◆ What the exercise asks ◆
Write all entries out exactly, images excluded.

◆ Records supplied ◆
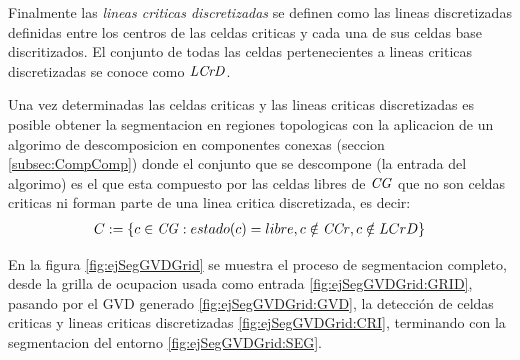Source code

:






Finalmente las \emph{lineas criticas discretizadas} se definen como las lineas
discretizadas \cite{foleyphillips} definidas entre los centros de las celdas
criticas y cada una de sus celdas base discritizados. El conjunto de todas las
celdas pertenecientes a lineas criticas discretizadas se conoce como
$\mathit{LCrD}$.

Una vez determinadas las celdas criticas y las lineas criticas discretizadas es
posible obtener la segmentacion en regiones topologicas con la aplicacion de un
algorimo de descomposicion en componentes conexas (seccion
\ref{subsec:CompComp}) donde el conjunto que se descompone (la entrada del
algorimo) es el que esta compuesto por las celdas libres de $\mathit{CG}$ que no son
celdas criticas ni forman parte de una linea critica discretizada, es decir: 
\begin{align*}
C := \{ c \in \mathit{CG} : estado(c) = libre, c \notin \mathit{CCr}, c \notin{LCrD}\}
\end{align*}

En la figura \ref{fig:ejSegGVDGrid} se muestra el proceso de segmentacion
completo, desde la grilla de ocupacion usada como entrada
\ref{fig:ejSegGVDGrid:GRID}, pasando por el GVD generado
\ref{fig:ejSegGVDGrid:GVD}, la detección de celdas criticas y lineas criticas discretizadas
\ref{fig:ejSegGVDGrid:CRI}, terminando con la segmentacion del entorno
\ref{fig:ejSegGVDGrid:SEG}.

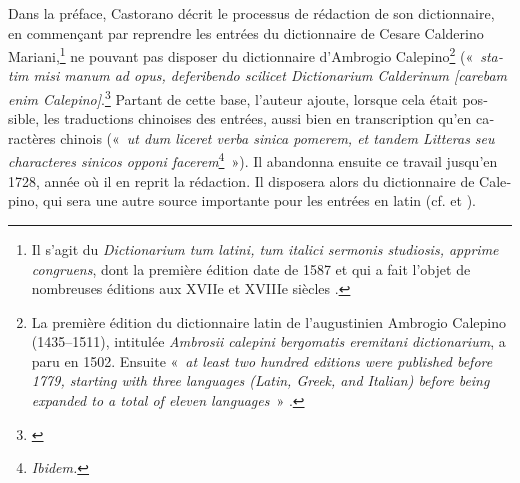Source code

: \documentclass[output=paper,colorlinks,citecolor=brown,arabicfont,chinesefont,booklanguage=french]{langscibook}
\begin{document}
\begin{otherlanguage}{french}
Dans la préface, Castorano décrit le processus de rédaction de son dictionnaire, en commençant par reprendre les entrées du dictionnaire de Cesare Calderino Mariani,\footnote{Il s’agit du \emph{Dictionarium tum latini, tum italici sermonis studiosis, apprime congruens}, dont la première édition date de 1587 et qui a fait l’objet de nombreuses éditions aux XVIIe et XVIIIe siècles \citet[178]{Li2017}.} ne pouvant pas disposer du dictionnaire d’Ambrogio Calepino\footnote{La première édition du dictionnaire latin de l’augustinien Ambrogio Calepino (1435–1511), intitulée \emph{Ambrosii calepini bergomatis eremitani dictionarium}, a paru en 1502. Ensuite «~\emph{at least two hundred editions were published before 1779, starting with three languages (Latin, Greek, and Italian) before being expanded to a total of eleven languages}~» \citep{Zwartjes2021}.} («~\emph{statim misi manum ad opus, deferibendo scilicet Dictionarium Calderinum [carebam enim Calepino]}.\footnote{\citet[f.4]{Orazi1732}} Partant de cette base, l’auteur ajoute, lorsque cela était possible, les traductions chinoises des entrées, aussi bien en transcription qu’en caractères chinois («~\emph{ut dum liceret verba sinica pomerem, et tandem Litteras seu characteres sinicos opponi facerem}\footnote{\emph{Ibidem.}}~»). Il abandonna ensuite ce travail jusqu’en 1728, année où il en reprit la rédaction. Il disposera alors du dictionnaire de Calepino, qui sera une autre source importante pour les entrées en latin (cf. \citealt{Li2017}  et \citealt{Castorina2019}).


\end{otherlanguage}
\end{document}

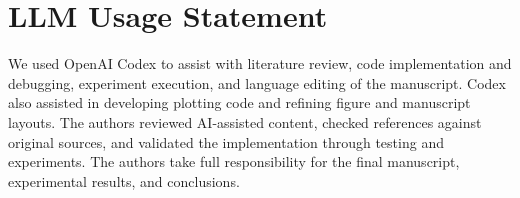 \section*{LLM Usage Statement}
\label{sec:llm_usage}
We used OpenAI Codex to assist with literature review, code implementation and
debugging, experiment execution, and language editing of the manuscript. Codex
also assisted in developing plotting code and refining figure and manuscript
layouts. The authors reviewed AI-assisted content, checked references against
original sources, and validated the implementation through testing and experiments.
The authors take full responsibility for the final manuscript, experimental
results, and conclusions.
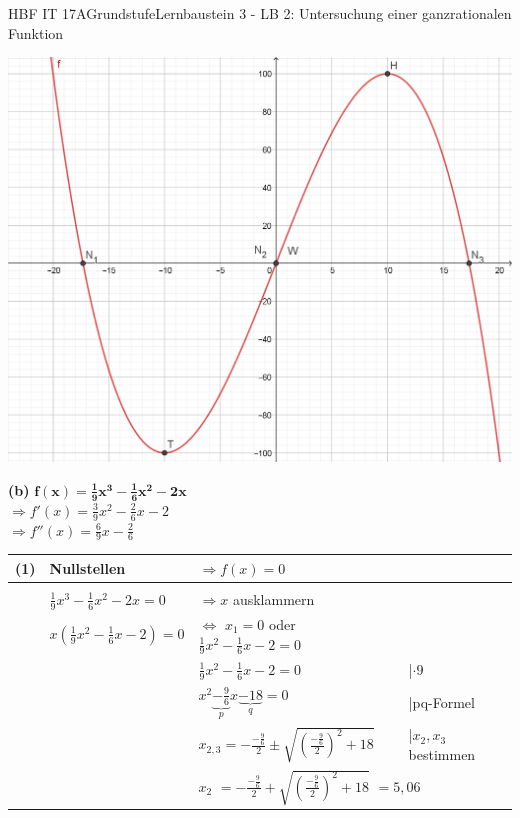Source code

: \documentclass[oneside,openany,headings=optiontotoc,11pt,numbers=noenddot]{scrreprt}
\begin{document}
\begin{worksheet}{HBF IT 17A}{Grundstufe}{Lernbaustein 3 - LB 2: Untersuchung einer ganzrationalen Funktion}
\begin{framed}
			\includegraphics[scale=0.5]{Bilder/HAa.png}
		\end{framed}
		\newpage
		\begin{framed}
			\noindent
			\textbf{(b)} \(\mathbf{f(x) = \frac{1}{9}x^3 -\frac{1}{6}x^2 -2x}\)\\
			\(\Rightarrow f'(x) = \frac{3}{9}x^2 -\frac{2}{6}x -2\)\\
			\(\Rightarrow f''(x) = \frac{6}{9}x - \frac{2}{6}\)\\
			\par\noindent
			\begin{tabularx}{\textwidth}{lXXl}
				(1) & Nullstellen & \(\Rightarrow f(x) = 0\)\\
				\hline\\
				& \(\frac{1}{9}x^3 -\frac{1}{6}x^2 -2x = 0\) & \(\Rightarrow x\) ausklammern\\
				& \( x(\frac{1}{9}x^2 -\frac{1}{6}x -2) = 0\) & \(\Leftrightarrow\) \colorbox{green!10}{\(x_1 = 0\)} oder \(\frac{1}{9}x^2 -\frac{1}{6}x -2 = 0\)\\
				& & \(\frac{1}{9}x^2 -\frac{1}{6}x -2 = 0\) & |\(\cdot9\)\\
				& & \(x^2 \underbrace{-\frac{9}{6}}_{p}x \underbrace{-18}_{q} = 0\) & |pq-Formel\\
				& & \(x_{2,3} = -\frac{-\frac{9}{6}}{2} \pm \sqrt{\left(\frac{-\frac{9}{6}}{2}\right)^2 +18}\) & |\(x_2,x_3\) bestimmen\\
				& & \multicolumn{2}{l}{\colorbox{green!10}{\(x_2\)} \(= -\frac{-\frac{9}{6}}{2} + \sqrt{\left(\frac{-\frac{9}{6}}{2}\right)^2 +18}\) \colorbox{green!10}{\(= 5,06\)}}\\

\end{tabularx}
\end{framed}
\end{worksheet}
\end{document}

◆ Response for this exercise ◆
Source code

:






Finalmente las \emph{lineas criticas discretizadas} se definen como las lineas
discretizadas \cite{foleyphillips} definidas entre los centros de las celdas
criticas y cada una de sus celdas base discritizados. El conjunto de todas las
celdas pertenecientes a lineas criticas discretizadas se conoce como
$\mathit{LCrD}$.

Una vez determinadas las celdas criticas y las lineas criticas discretizadas es
posible obtener la segmentacion en regiones topologicas con la aplicacion de un
algorimo de descomposicion en componentes conexas (seccion
\ref{subsec:CompComp}) donde el conjunto que se descompone (la entrada del
algorimo) es el que esta compuesto por las celdas libres de $\mathit{CG}$ que no son
celdas criticas ni forman parte de una linea critica discretizada, es decir: 
\begin{align*}
C := \{ c \in \mathit{CG} : estado(c) = libre, c \notin \mathit{CCr}, c \notin{LCrD}\}
\end{align*}

En la figura \ref{fig:ejSegGVDGrid} se muestra el proceso de segmentacion
completo, desde la grilla de ocupacion usada como entrada
\ref{fig:ejSegGVDGrid:GRID}, pasando por el GVD generado
\ref{fig:ejSegGVDGrid:GVD}, la detección de celdas criticas y lineas criticas discretizadas
\ref{fig:ejSegGVDGrid:CRI}, terminando con la segmentacion del entorno
\ref{fig:ejSegGVDGrid:SEG}.

Source code

: \documentclass[output=paper,colorlinks,citecolor=brown,arabicfont,chinesefont,booklanguage=french]{langscibook}
\begin{document}
\begin{otherlanguage}{french}
Dans la préface, Castorano décrit le processus de rédaction de son dictionnaire, en commençant par reprendre les entrées du dictionnaire de Cesare Calderino Mariani,\footnote{Il s’agit du \emph{Dictionarium tum latini, tum italici sermonis studiosis, apprime congruens}, dont la première édition date de 1587 et qui a fait l’objet de nombreuses éditions aux XVIIe et XVIIIe siècles \citet[178]{Li2017}.} ne pouvant pas disposer du dictionnaire d’Ambrogio Calepino\footnote{La première édition du dictionnaire latin de l’augustinien Ambrogio Calepino (1435–1511), intitulée \emph{Ambrosii calepini bergomatis eremitani dictionarium}, a paru en 1502. Ensuite «~\emph{at least two hundred editions were published before 1779, starting with three languages (Latin, Greek, and Italian) before being expanded to a total of eleven languages}~» \citep{Zwartjes2021}.} («~\emph{statim misi manum ad opus, deferibendo scilicet Dictionarium Calderinum [carebam enim Calepino]}.\footnote{\citet[f.4]{Orazi1732}} Partant de cette base, l’auteur ajoute, lorsque cela était possible, les traductions chinoises des entrées, aussi bien en transcription qu’en caractères chinois («~\emph{ut dum liceret verba sinica pomerem, et tandem Litteras seu characteres sinicos opponi facerem}\footnote{\emph{Ibidem.}}~»). Il abandonna ensuite ce travail jusqu’en 1728, année où il en reprit la rédaction. Il disposera alors du dictionnaire de Calepino, qui sera une autre source importante pour les entrées en latin (cf. \citealt{Li2017}  et \citealt{Castorina2019}).


\end{otherlanguage}
\end{document}

 \section*{LLM Usage Statement}
\label{sec:llm_usage}
We used OpenAI Codex to assist with literature review, code implementation and
debugging, experiment execution, and language editing of the manuscript. Codex
also assisted in developing plotting code and refining figure and manuscript
layouts. The authors reviewed AI-assisted content, checked references against
original sources, and validated the implementation through testing and experiments.
The authors take full responsibility for the final manuscript, experimental
results, and conclusions.
Source code

: \documentclass[oneside,openany,headings=optiontotoc,11pt,numbers=noenddot]{scrreprt}
\begin{document}
\begin{worksheet}{HBF IT 17A}{Grundstufe}{Lernbaustein 3 - LB 2: Untersuchung einer ganzrationalen Funktion}
\begin{framed}
			\includegraphics[scale=0.5]{Bilder/HAa.png}
		\end{framed}
		\newpage
		\begin{framed}
			\noindent
			\textbf{(b)} \(\mathbf{f(x) = \frac{1}{9}x^3 -\frac{1}{6}x^2 -2x}\)\\
			\(\Rightarrow f'(x) = \frac{3}{9}x^2 -\frac{2}{6}x -2\)\\
			\(\Rightarrow f''(x) = \frac{6}{9}x - \frac{2}{6}\)\\
			\par\noindent
			\begin{tabularx}{\textwidth}{lXXl}
				(1) & Nullstellen & \(\Rightarrow f(x) = 0\)\\
				\hline\\
				& \(\frac{1}{9}x^3 -\frac{1}{6}x^2 -2x = 0\) & \(\Rightarrow x\) ausklammern\\
				& \( x(\frac{1}{9}x^2 -\frac{1}{6}x -2) = 0\) & \(\Leftrightarrow\) \colorbox{green!10}{\(x_1 = 0\)} oder \(\frac{1}{9}x^2 -\frac{1}{6}x -2 = 0\)\\
				& & \(\frac{1}{9}x^2 -\frac{1}{6}x -2 = 0\) & |\(\cdot9\)\\
				& & \(x^2 \underbrace{-\frac{9}{6}}_{p}x \underbrace{-18}_{q} = 0\) & |pq-Formel\\
				& & \(x_{2,3} = -\frac{-\frac{9}{6}}{2} \pm \sqrt{\left(\frac{-\frac{9}{6}}{2}\right)^2 +18}\) & |\(x_2,x_3\) bestimmen\\
				& & \multicolumn{2}{l}{\colorbox{green!10}{\(x_2\)} \(= -\frac{-\frac{9}{6}}{2} + \sqrt{\left(\frac{-\frac{9}{6}}{2}\right)^2 +18}\) \colorbox{green!10}{\(= 5,06\)}}\\

\end{tabularx}
\end{framed}
\end{worksheet}
\end{document}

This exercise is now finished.